Controlling the nonlinear absorption characteristics of TiO2/carbon nanocomposites on films

Abstract

In this study, nonlinear and saturable absorption behaviors of nanocomposite TiO2/carbon based materials in PMMA were investigated. Transparent thin films of TiO2, HC/TiO2, CNT/TiO2, CNT/TiO2-Pt nanocomposites were synthesized by spin coating. Linear absorption measurements indicate blueshift in energy due to a quantum confinement effect. Nonlinear optical absorption characteristics of the composite films were investigated using open aperture Z-scan technique with at the same fluence values for nanosecond and femtosecond pulse durations. To derive the transmission in open aperture Z-scan data, a theoretical model incorporating one photon, two photon, and free carrier absorptions and their saturations were considered. Nonlinear absorption coefficients and saturation intensity thresholds were extracted from the fitting of the experimental results for both pulse durations used for the experiments.

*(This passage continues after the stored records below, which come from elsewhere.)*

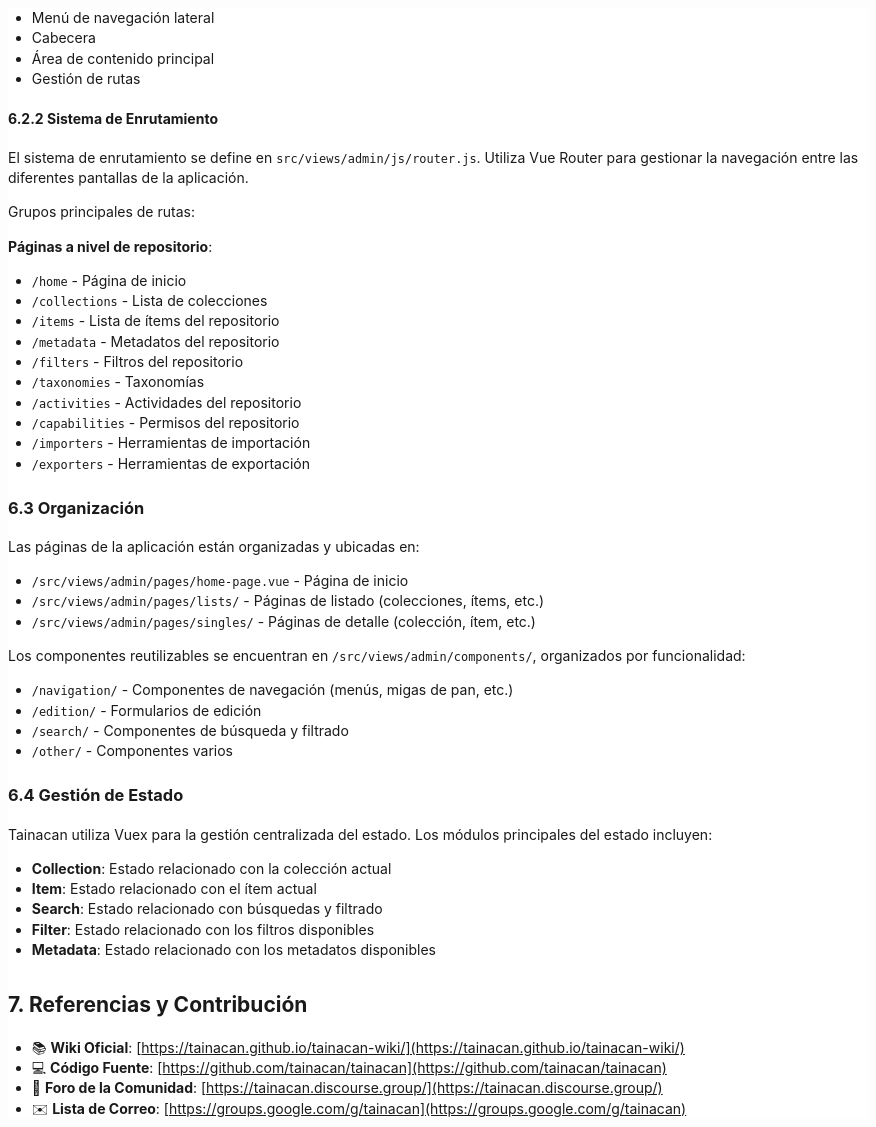 - Menú de navegación lateral
- Cabecera
- Área de contenido principal
- Gestión de rutas

#### 6.2.2 Sistema de Enrutamiento

El sistema de enrutamiento se define en `src/views/admin/js/router.js`. Utiliza Vue Router para gestionar la navegación entre las diferentes pantallas de la aplicación.

Grupos principales de rutas:

**Páginas a nivel de repositorio**:
   - `/home` - Página de inicio
   - `/collections` - Lista de colecciones
   - `/items` - Lista de ítems del repositorio
   - `/metadata` - Metadatos del repositorio
   - `/filters` - Filtros del repositorio
   - `/taxonomies` - Taxonomías
   - `/activities` - Actividades del repositorio
   - `/capabilities` - Permisos del repositorio
   - `/importers` - Herramientas de importación
   - `/exporters` - Herramientas de exportación

### 6.3 Organización

Las páginas de la aplicación están organizadas y ubicadas en:

- `/src/views/admin/pages/home-page.vue` - Página de inicio
- `/src/views/admin/pages/lists/` - Páginas de listado (colecciones, ítems, etc.)
- `/src/views/admin/pages/singles/` - Páginas de detalle (colección, ítem, etc.)

Los componentes reutilizables se encuentran en `/src/views/admin/components/`, organizados por funcionalidad:

- `/navigation/` - Componentes de navegación (menús, migas de pan, etc.)
- `/edition/` - Formularios de edición
- `/search/` - Componentes de búsqueda y filtrado
- `/other/` - Componentes varios

### 6.4 Gestión de Estado

Tainacan utiliza Vuex para la gestión centralizada del estado. Los módulos principales del estado incluyen:

- **Collection**: Estado relacionado con la colección actual
- **Item**: Estado relacionado con el ítem actual
- **Search**: Estado relacionado con búsquedas y filtrado
- **Filter**: Estado relacionado con los filtros disponibles
- **Metadata**: Estado relacionado con los metadatos disponibles

## 7. Referencias y Contribución

* 📚 **Wiki Oficial**: [https://tainacan.github.io/tainacan-wiki/](https://tainacan.github.io/tainacan-wiki/)
* 💻 **Código Fuente**: [https://github.com/tainacan/tainacan](https://github.com/tainacan/tainacan)
* 💬 **Foro de la Comunidad**: [https://tainacan.discourse.group/](https://tainacan.discourse.group/)
* ✉️ **Lista de Correo**: [https://groups.google.com/g/tainacan](https://groups.google.com/g/tainacan)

Saturation intensity threshold values in femtosecond regime are significantly bigger than the values in nanosecond regime while nonlinear absorption coefficients values in nanosecond regime are significantly bigger than the values in femtosecond regime. These behaviors are attributed to localized defect states in the energy gap due to the loss of long-range order and defects such as dangling bonds and impurities. With thermal annealing processes at 200 °C and 450 °C nonlinear absorption coefficients and saturation intensity thresholds decrease due to reduction of localized defect states.